◆ **ACTIVITY**:
Filter the entries below, keeping only lines with "such".

::::

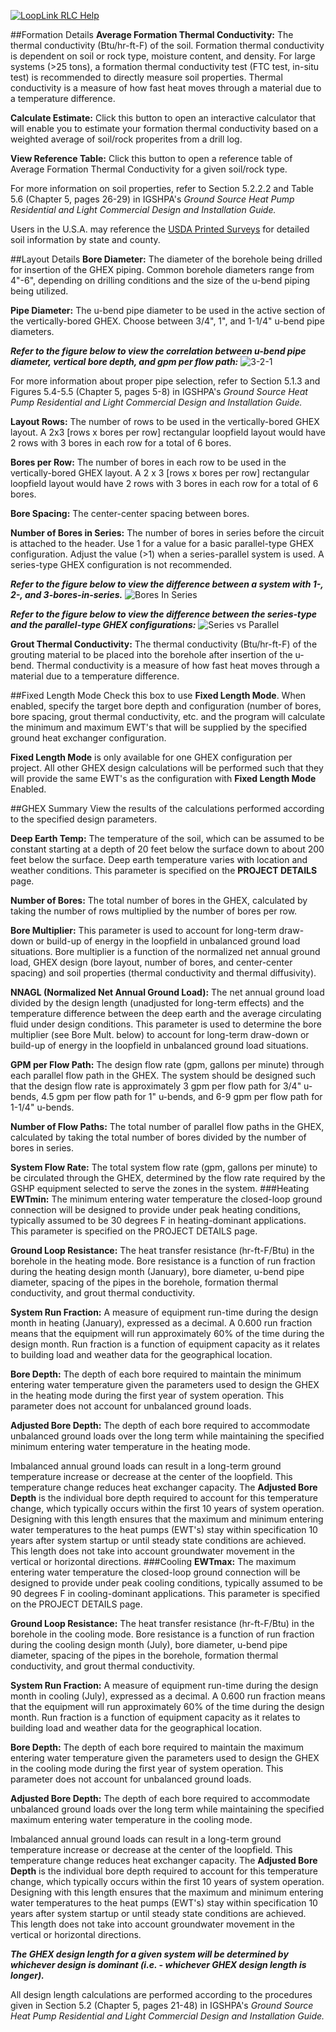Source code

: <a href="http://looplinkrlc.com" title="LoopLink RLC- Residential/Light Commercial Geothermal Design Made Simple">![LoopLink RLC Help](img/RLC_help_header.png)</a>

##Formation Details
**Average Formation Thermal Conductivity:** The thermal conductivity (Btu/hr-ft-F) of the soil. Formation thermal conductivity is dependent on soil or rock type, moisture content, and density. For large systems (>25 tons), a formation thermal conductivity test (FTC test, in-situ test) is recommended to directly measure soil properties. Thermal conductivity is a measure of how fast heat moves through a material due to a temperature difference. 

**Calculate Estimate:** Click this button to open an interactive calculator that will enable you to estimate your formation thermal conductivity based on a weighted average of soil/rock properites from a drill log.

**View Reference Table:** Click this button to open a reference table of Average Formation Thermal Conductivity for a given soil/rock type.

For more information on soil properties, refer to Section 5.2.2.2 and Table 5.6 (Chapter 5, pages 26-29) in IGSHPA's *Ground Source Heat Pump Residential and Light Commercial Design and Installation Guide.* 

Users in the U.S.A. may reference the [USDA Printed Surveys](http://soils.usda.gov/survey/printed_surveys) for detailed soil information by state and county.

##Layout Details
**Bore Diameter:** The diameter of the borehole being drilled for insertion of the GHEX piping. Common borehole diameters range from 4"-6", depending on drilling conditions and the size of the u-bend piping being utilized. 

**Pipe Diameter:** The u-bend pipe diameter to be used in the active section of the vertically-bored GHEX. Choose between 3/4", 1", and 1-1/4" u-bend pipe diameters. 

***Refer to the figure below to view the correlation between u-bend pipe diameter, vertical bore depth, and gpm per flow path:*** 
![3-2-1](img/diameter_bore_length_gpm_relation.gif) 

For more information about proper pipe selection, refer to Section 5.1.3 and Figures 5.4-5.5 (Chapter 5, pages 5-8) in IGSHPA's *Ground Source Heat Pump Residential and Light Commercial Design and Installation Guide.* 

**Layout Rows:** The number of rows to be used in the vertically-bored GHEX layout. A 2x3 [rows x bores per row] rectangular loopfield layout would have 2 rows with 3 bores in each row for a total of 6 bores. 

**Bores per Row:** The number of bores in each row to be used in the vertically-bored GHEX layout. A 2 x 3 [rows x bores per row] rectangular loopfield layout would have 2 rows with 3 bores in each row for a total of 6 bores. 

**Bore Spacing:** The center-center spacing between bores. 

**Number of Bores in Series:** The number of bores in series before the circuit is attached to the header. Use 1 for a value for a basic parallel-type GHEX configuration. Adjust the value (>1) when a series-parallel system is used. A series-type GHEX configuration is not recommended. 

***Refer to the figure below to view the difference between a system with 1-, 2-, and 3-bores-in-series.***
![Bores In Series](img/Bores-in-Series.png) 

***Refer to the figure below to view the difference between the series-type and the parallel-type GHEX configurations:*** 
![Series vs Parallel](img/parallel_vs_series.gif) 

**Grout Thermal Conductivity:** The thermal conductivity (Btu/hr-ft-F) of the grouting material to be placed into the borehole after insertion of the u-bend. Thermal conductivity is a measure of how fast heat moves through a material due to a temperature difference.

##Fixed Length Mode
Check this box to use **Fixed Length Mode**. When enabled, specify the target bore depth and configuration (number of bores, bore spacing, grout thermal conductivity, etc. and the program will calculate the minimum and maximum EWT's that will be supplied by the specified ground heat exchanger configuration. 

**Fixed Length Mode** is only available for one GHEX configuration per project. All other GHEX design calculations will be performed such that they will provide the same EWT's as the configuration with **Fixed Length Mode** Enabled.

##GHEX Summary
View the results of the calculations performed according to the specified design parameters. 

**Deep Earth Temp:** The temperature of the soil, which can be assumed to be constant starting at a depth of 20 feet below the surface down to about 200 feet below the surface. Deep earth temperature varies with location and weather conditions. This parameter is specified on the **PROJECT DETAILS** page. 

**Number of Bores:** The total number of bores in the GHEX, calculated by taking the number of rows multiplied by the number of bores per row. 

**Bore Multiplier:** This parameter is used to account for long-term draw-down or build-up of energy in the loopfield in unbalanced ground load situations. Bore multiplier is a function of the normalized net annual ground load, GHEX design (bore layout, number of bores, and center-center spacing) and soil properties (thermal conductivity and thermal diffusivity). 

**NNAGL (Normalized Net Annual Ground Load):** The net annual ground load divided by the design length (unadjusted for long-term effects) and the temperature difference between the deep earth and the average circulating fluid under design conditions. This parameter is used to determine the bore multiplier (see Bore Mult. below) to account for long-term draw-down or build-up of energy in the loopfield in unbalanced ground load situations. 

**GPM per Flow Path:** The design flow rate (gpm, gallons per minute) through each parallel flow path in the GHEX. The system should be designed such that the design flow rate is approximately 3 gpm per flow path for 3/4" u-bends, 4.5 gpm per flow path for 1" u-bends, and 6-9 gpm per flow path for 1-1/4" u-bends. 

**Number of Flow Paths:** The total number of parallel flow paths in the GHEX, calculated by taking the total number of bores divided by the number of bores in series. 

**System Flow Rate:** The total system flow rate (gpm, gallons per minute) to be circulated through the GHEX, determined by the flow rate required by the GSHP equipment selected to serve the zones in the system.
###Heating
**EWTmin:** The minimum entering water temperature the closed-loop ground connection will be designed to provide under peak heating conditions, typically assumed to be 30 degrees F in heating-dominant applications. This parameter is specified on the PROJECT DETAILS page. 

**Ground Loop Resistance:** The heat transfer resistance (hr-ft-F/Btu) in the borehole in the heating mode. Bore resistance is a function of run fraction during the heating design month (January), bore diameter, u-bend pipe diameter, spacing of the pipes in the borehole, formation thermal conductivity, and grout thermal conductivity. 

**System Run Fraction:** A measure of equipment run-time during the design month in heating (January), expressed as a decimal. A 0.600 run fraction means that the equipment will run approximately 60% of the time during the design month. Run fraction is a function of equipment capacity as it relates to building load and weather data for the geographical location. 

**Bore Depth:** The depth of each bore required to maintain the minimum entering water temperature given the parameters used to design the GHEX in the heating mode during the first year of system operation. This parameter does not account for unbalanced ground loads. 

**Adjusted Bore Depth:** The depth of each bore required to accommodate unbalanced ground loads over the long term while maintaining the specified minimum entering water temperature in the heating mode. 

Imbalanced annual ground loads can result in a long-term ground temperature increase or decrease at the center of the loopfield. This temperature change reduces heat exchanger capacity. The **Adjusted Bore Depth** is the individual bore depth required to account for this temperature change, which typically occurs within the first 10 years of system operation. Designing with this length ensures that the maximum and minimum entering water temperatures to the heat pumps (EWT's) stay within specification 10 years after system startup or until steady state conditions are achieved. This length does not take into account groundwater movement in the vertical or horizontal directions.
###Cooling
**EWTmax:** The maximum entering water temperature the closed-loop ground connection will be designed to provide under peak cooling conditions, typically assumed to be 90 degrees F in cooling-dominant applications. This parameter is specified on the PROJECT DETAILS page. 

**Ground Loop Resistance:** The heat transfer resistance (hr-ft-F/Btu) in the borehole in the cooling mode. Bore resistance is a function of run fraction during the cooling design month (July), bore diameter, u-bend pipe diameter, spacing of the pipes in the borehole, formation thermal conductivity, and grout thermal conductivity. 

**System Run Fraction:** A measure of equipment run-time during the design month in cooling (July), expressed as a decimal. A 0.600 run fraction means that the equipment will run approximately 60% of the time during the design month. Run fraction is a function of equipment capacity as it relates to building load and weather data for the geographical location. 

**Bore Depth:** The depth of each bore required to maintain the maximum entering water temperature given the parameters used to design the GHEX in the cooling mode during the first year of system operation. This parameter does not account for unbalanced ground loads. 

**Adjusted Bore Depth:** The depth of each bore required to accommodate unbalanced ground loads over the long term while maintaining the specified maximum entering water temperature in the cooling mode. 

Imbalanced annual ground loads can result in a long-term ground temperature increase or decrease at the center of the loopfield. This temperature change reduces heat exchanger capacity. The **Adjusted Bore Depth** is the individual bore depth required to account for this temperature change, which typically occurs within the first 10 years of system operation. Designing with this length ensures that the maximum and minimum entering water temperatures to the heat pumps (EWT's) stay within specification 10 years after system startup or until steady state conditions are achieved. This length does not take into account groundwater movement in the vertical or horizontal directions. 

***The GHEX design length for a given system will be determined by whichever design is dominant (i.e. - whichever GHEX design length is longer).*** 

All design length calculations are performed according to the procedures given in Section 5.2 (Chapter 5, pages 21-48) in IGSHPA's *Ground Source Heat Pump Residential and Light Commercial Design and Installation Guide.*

::::

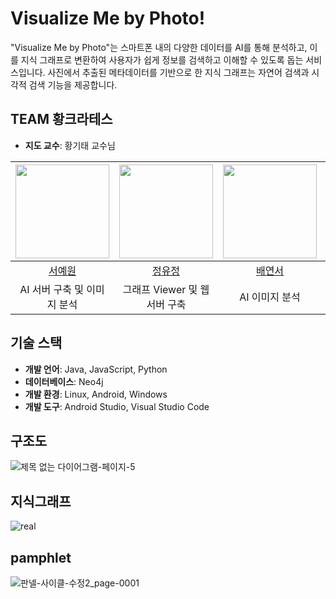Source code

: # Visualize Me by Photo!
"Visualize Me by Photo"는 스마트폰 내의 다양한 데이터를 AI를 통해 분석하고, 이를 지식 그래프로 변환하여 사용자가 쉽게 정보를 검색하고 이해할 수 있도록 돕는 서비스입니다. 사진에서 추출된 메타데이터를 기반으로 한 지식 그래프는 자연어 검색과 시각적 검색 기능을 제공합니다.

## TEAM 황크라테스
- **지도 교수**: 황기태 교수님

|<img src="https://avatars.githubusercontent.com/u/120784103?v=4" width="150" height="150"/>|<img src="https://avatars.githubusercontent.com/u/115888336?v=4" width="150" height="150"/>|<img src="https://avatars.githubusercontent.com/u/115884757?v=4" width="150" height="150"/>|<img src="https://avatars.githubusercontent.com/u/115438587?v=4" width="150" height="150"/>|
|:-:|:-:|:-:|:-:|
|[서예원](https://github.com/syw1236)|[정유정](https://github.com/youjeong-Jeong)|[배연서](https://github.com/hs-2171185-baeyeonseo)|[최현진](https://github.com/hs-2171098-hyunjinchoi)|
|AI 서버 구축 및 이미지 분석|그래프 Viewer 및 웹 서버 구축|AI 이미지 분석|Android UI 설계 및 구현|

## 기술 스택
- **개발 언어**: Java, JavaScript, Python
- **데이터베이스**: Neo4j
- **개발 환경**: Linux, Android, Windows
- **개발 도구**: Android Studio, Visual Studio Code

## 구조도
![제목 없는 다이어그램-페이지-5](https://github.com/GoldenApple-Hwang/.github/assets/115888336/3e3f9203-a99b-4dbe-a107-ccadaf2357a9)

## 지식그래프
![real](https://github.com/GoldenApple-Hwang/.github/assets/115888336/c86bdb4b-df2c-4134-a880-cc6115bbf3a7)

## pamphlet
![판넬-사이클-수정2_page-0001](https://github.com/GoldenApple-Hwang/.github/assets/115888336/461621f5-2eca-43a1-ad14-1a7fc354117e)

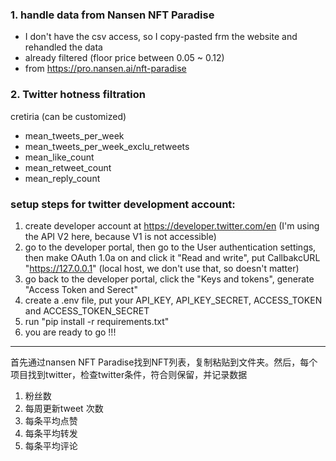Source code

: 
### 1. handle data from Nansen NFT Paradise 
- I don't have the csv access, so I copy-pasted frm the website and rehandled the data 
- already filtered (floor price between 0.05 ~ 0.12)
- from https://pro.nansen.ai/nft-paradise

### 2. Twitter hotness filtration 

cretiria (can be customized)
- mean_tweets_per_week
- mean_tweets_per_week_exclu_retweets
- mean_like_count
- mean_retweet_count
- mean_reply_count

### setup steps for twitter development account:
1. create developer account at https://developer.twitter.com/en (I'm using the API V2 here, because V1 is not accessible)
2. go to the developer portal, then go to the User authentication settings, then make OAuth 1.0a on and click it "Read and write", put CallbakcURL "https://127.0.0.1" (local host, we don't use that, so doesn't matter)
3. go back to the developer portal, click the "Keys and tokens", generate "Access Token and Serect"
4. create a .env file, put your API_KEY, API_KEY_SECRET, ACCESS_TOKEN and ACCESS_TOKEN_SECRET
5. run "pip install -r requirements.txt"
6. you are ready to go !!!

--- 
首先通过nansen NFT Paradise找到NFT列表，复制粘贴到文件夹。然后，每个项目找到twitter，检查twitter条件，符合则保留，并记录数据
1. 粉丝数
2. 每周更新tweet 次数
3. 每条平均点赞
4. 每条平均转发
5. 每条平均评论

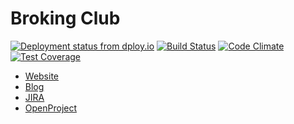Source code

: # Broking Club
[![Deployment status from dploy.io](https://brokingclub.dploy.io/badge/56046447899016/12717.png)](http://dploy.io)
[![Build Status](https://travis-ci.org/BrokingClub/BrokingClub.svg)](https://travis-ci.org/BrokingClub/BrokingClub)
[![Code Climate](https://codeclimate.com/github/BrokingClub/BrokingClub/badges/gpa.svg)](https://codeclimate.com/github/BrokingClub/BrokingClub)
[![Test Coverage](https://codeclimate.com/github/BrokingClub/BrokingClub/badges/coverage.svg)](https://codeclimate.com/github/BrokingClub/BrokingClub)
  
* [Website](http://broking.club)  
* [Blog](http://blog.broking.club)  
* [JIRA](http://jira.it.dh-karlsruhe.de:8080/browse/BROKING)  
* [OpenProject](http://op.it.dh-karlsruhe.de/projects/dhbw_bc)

::::

◆ **RESPONSE TO THIS EXERCISE**:
**Fixed Length Mode** is only available for one GHEX configuration per project. All other GHEX design calculations will be performed such that they will provide the same EWT's as the configuration with **Fixed Length Mode** Enabled.
**GPM per Flow Path:** The design flow rate (gpm, gallons per minute) through each parallel flow path in the GHEX. The system should be designed such that the design flow rate is approximately 3 gpm per flow path for 3/4" u-bends, 4.5 gpm per flow path for 1" u-bends, and 6-9 gpm per flow path for 1-1/4" u-bends. 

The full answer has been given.